*** RECORDS FOR PROCESSING Section Begins ***

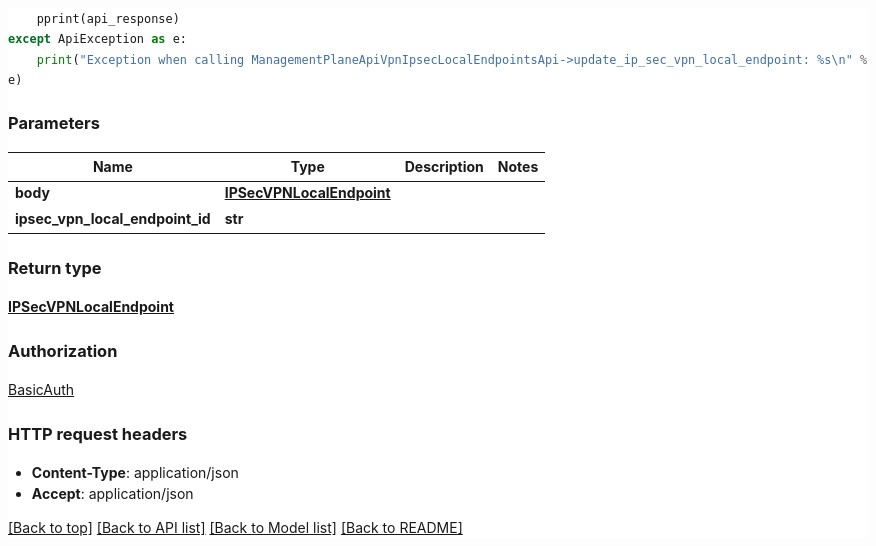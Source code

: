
 ```python
    pprint(api_response)
except ApiException as e:
    print("Exception when calling ManagementPlaneApiVpnIpsecLocalEndpointsApi->update_ip_sec_vpn_local_endpoint: %s\n" % e)
```

### Parameters

Name | Type | Description  | Notes
------------- | ------------- | ------------- | -------------
 **body** | [**IPSecVPNLocalEndpoint**](IPSecVPNLocalEndpoint.md)|  | 
 **ipsec_vpn_local_endpoint_id** | **str**|  | 

### Return type

[**IPSecVPNLocalEndpoint**](IPSecVPNLocalEndpoint.md)

### Authorization

[BasicAuth](../README.md#BasicAuth)

### HTTP request headers

 - **Content-Type**: application/json
 - **Accept**: application/json

[[Back to top]](#) [[Back to API list]](../README.md#documentation-for-api-endpoints) [[Back to Model list]](../README.md#documentation-for-models) [[Back to README]](../README.md)

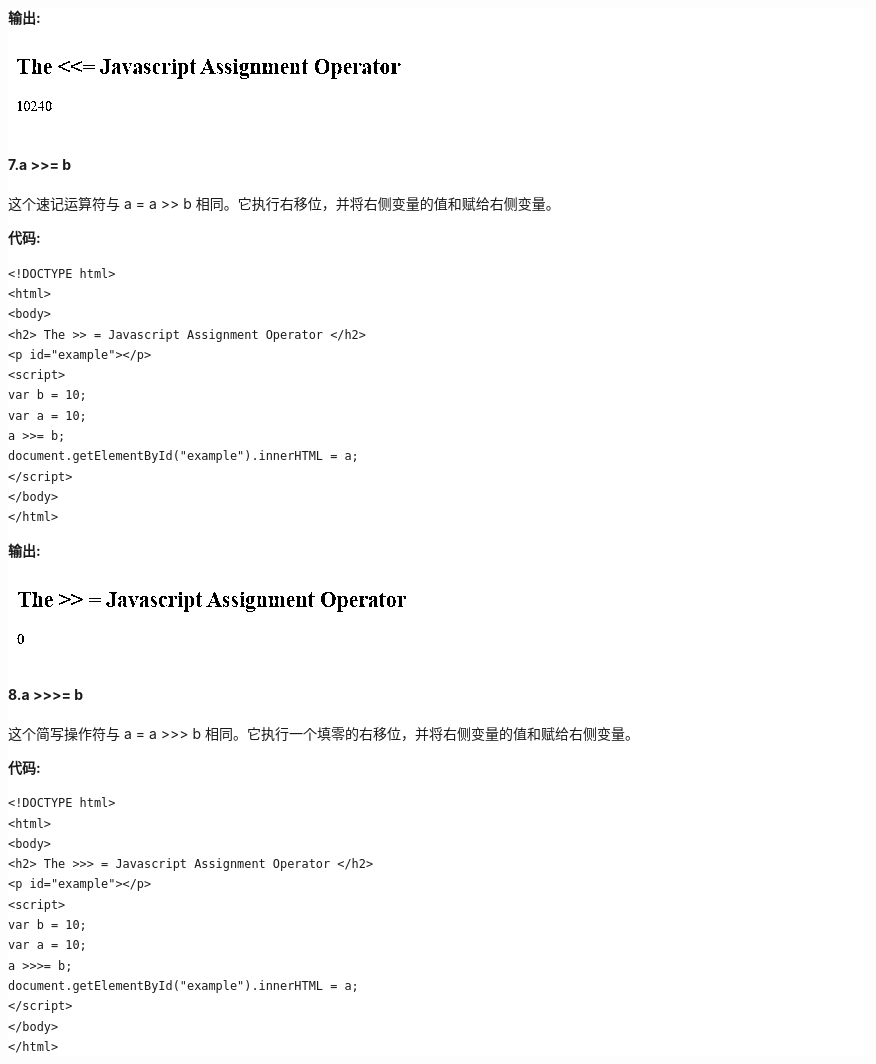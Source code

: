 **输出:**

![JavaScript Assignment Operators - 6](img/db86e7a82ba6fbda96ced7e365c3f62e.png)



#### 7.a >>= b

这个速记运算符与 a = a >> b 相同。它执行右移位，并将右侧变量的值和赋给右侧变量。

**代码:**

```
<!DOCTYPE html>
<html>
<body>
<h2> The >> = Javascript Assignment Operator </h2>
<p id="example"></p>
<script>
var b = 10;
var a = 10;
a >>= b;
document.getElementById("example").innerHTML = a;
</script>
</body>
</html>
```

**输出:**

![a >>= b](img/60ce356c250abd574bde636b03813961.png)



#### 8.a >>>= b

这个简写操作符与 a = a >>> b 相同。它执行一个填零的右移位，并将右侧变量的值和赋给右侧变量。

**代码:**

```
<!DOCTYPE html>
<html>
<body>
<h2> The >>> = Javascript Assignment Operator </h2>
<p id="example"></p>
<script>
var b = 10;
var a = 10;
a >>>= b;
document.getElementById("example").innerHTML = a;
</script>
</body>
</html>
```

*** RECORDS FOR PROCESSING Section Ends ***

**EXERCISE REQUIREMENTS:**
Pick out every line above that contains the word "json" and copy it.

**SOLUTION FOR THIS EXERCISE:**
 - **Content-Type**: application/json
 - **Accept**: application/json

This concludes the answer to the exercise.